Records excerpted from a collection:
........
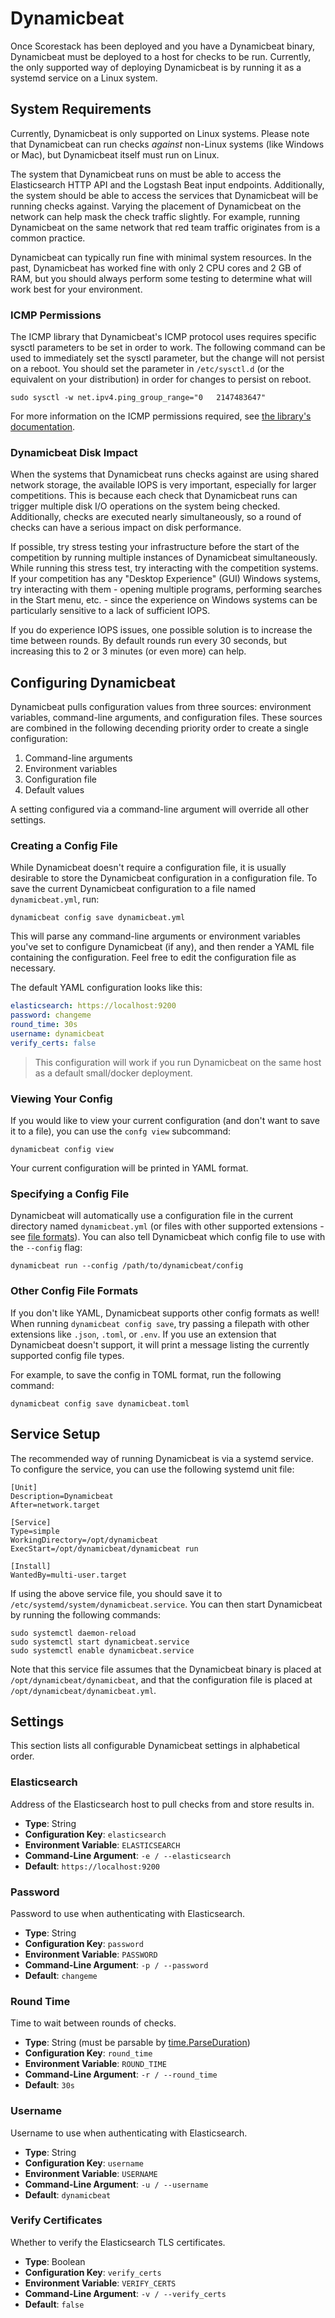Dynamicbeat
===========

Once Scorestack has been deployed and you have a Dynamicbeat binary, Dynamicbeat must be deployed to a host for checks to be run. Currently, the only supported way of deploying Dynamicbeat is by running it as a systemd service on a Linux system.

System Requirements
-------------------

Currently, Dynamicbeat is only supported on Linux systems. Please note that Dynamicbeat can run checks _against_ non-Linux systems (like Windows or Mac), but Dynamicbeat itself must run on Linux.

The system that Dynamicbeat runs on must be able to access the Elasticsearch HTTP API and the Logstash Beat input endpoints. Additionally, the system should be able to access the services that Dynamicbeat will be running checks against. Varying the placement of Dynamicbeat on the network can help mask the check traffic slightly. For example, running Dynamicbeat on the same network that red team traffic originates from is a common practice.

Dynamicbeat can typically run fine with minimal system resources. In the past, Dynamicbeat has worked fine with only 2 CPU cores and 2 GB of RAM, but you should always perform some testing to determine what will work best for your environment.

### ICMP Permissions

The ICMP library that Dynamicbeat's ICMP protocol uses requires specific sysctl parameters to be set in order to work. The following command can be used to immediately set the sysctl parameter, but the change will not persist on a reboot. You should set the parameter in `/etc/sysctl.d` (or the equivalent on your distribution) in order for changes to persist on reboot.

```shell
sudo sysctl -w net.ipv4.ping_group_range="0   2147483647"
```

For more information on the ICMP permissions required, see [the library's documentation](https://github.com/go-ping/ping#note-on-linux-support).

### Dynamicbeat Disk Impact

When the systems that Dynamicbeat runs checks against are using shared network storage, the available IOPS is very important, especially for larger competitions. This is because each check that Dynamicbeat runs can trigger multiple disk I/O operations on the system being checked. Additionally, checks are executed nearly simultaneously, so a round of checks can have a serious impact on disk performance.

If possible, try stress testing your infrastructure before the start of the competition by running multiple instances of Dynamicbeat simultaneously. While running this stress test, try interacting with the competition systems. If your competition has any "Desktop Experience" (GUI) Windows systems, try interacting with them - opening multiple programs, performing searches in the Start menu, etc. - since the experience on Windows systems can be particularly sensitive to a lack of sufficient IOPS.

If you do experience IOPS issues, one possible solution is to increase the time between rounds. By default rounds run every 30 seconds, but increasing this to 2 or 3 minutes (or even more) can help.

Configuring Dynamicbeat
-----------------------

Dynamicbeat pulls configuration values from three sources: environment variables, command-line arguments, and configuration files. These sources are combined in the following decending priority order to create a single configuration:

1. Command-line arguments
2. Environment variables
3. Configuration file
4. Default values

A setting configured via a command-line argument will override all other settings.

### Creating a Config File

While Dynamicbeat doesn't require a configuration file, it is usually desirable to store the Dynamicbeat configuration in a configuration file. To save the current Dynamicbeat configuration to a file named `dynamicbeat.yml`, run:

```shell
dynamicbeat config save dynamicbeat.yml
```

This will parse any command-line arguments or environment variables you've set to configure Dynamicbeat (if any), and then render a YAML file containing the configuration. Feel free to edit the configuration file as necessary.

The default YAML configuration looks like this:

```yaml
elasticsearch: https://localhost:9200
password: changeme
round_time: 30s
username: dynamicbeat
verify_certs: false
```

> This configuration will work if you run Dynamicbeat on the same host as a default small/docker deployment.

### Viewing Your Config

If you would like to view your current configuration (and don't want to save it to a file), you can use the `confg view` subcommand:

```shell
dynamicbeat config view
```

Your current configuration will be printed in YAML format.

### Specifying a Config File

Dynamicbeat will automatically use a configuration file in the current directory named `dynamicbeat.yml` (or files with other supported extensions - see [file formats](#other-config-file-formats)). You can also tell Dynamicbeat which config file to use with the `--config` flag:

```shell
dynamicbeat run --config /path/to/dynamicbeat/config
```

### Other Config File Formats

If you don't like YAML, Dynamicbeat supports other config formats as well! When running `dynamicbeat config save`, try passing a filepath with other extensions like `.json`, `.toml`, or `.env`. If you use an extension that Dynamicbeat doesn't support, it will print a message listing the currently supported config file types.

For example, to save the config in TOML format, run the following command:

```shell
dynamicbeat config save dynamicbeat.toml
```

Service Setup
-------------

The recommended way of running Dynamicbeat is via a systemd service. To configure the service, you can use the following systemd unit file:

```
[Unit]
Description=Dynamicbeat
After=network.target

[Service]
Type=simple
WorkingDirectory=/opt/dynamicbeat
ExecStart=/opt/dynamicbeat/dynamicbeat run

[Install]
WantedBy=multi-user.target
```

If using the above service file, you should save it to `/etc/systemd/system/dynamicbeat.service`. You can then start Dynamicbeat by running the following commands:

```shell
sudo systemctl daemon-reload
sudo systemctl start dynamicbeat.service
sudo systemctl enable dynamicbeat.service
```

Note that this service file assumes that the Dynamicbeat binary is placed at `/opt/dynamicbeat/dynamicbeat`, and that the configuration file is placed at `/opt/dynamicbeat/dynamicbeat.yml`.

Settings
--------

This section lists all configurable Dynamicbeat settings in alphabetical order.

### Elasticsearch

Address of the Elasticsearch host to pull checks from and store results in.

- **Type**: String
- **Configuration Key**: `elasticsearch`
- **Environment Variable**: `ELASTICSEARCH`
- **Command-Line Argument**: `-e / --elasticsearch`
- **Default**: `https://localhost:9200`

### Password

Password to use when authenticating with Elasticsearch.

- **Type**: String
- **Configuration Key**: `password`
- **Environment Variable**: `PASSWORD`
- **Command-Line Argument**: `-p / --password`
- **Default**: `changeme`

### Round Time

Time to wait between rounds of checks.

- **Type**: String (must be parsable by [time.ParseDuration](https://golang.org/pkg/time/#ParseDuration))
- **Configuration Key**: `round_time`
- **Environment Variable**: `ROUND_TIME`
- **Command-Line Argument**: `-r / --round_time`
- **Default**: `30s`

### Username

Username to use when authenticating with Elasticsearch.

- **Type**: String
- **Configuration Key**: `username`
- **Environment Variable**: `USERNAME`
- **Command-Line Argument**: `-u / --username`
- **Default**: `dynamicbeat`

### Verify Certificates

Whether to verify the Elasticsearch TLS certificates.

- **Type**: Boolean
- **Configuration Key**: `verify_certs`
- **Environment Variable**: `VERIFY_CERTS`
- **Command-Line Argument**: `-v / --verify_certs`
- **Default**: `false`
........
▶ _WORK INSTRUCTION_
Find the string "Windows" in the entries above. Copy each line where it occurs.

▶ _RESPONSE FOR THIS EXERCISE_
Currently, Dynamicbeat is only supported on Linux systems. Please note that Dynamicbeat can run checks _against_ non-Linux systems (like Windows or Mac), but Dynamicbeat itself must run on Linux.
If possible, try stress testing your infrastructure before the start of the competition by running multiple instances of Dynamicbeat simultaneously. While running this stress test, try interacting with the competition systems. If your competition has any "Desktop Experience" (GUI) Windows systems, try interacting with them - opening multiple programs, performing searches in the Start menu, etc. - since the experience on Windows systems can be particularly sensitive to a lack of sufficient IOPS.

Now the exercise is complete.